Bakıcı et al. (2019) created a 3D model of the os hyoideum from CT images of horse, dog and cattle, which was then printed using PLA filament. However, the researchers noted that despite being more robust than real bones, these models could still damage some complex anatomical details on the os hyoideum. In a study by Kurt et al. (2022), the flexibility and durability of TPU filament were demonstrated using an FDM printer. The roe deer os hyoideum model created with this method was observed to be more resistant to breakage compared to real bones, as reported in the literature (Kurt et al. 2022).

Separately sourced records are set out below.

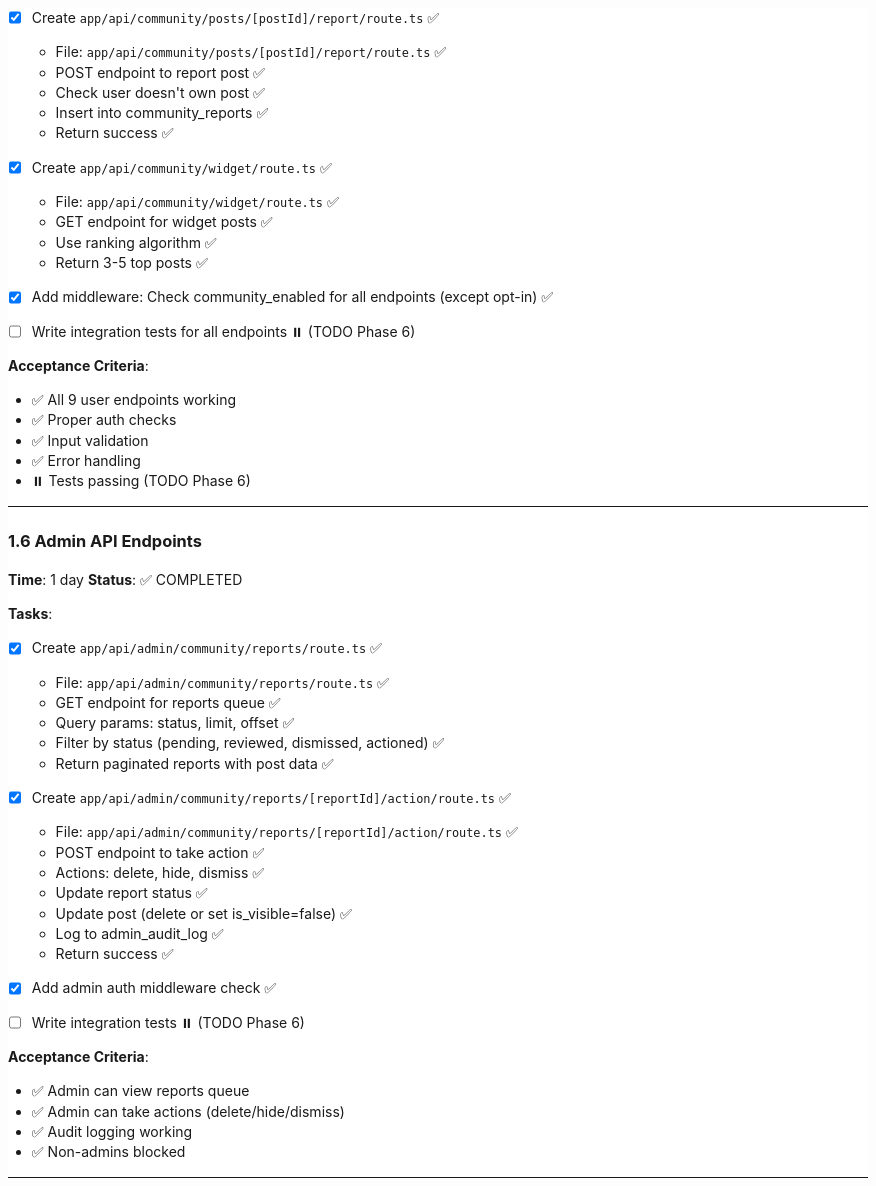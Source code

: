- [x] Create `app/api/community/posts/[postId]/report/route.ts` ✅
  - File: `app/api/community/posts/[postId]/report/route.ts` ✅
  - POST endpoint to report post ✅
  - Check user doesn't own post ✅
  - Insert into community_reports ✅
  - Return success ✅

- [x] Create `app/api/community/widget/route.ts` ✅
  - File: `app/api/community/widget/route.ts` ✅
  - GET endpoint for widget posts ✅
  - Use ranking algorithm ✅
  - Return 3-5 top posts ✅

- [x] Add middleware: Check community_enabled for all endpoints (except opt-in) ✅
- [ ] Write integration tests for all endpoints ⏸️ (TODO Phase 6)

**Acceptance Criteria**:
- ✅ All 9 user endpoints working
- ✅ Proper auth checks
- ✅ Input validation
- ✅ Error handling
- ⏸️ Tests passing (TODO Phase 6)

---

### 1.6 Admin API Endpoints
**Time**: 1 day
**Status**: ✅ COMPLETED

**Tasks**:
- [x] Create `app/api/admin/community/reports/route.ts` ✅
  - File: `app/api/admin/community/reports/route.ts` ✅
  - GET endpoint for reports queue ✅
  - Query params: status, limit, offset ✅
  - Filter by status (pending, reviewed, dismissed, actioned) ✅
  - Return paginated reports with post data ✅

- [x] Create `app/api/admin/community/reports/[reportId]/action/route.ts` ✅
  - File: `app/api/admin/community/reports/[reportId]/action/route.ts` ✅
  - POST endpoint to take action ✅
  - Actions: delete, hide, dismiss ✅
  - Update report status ✅
  - Update post (delete or set is_visible=false) ✅
  - Log to admin_audit_log ✅
  - Return success ✅

- [x] Add admin auth middleware check ✅
- [ ] Write integration tests ⏸️ (TODO Phase 6)

**Acceptance Criteria**:
- ✅ Admin can view reports queue
- ✅ Admin can take actions (delete/hide/dismiss)
- ✅ Audit logging working
- ✅ Non-admins blocked

---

Additionally, it was found that each delicate bone part forming the os hyoideum maintained its structural integrity when printed using this method.
Conclusion
5
As a result, detailed morphological and morphometric data of the roe deer os hyoideum were obtained for the first time through this study. The absence of the processus lingualis in the basihyoideum of the roe deer, which is a ruminant species, distinguished it from other ruminant species and this difference suggested that the feeding performance of the species may be a result of evolutionary adaptation. In addition, the similarity of general morphological structures and morphometric data to carnivorous species is remarkable. Also, the fact that the os hyoideum model, which was produced for the first time with TPU filament, can be converted to the original formula, thanks to its flexible structure, showed that it can be a suitable material for complex, thin and regular anatomical structures such as tongue distribution.
Author Contributions
All authors (Sedef Selviler Sizer, Fatmanur Sıla Keskin, Semih Kurt, Betül Kanik, Yonca Betil Kabak, Burcu Onuk and Murat Kabak) contributed equally to the conceptualisation, design, material preparation, data collection and analysis of the study. All authors read and approved the final version of the manuscript.
Ethics Statement
Since no live animals were used in the study, there is no need for an ethics committee.
Conflicts of Interest
The authors declare no conflicts of interest.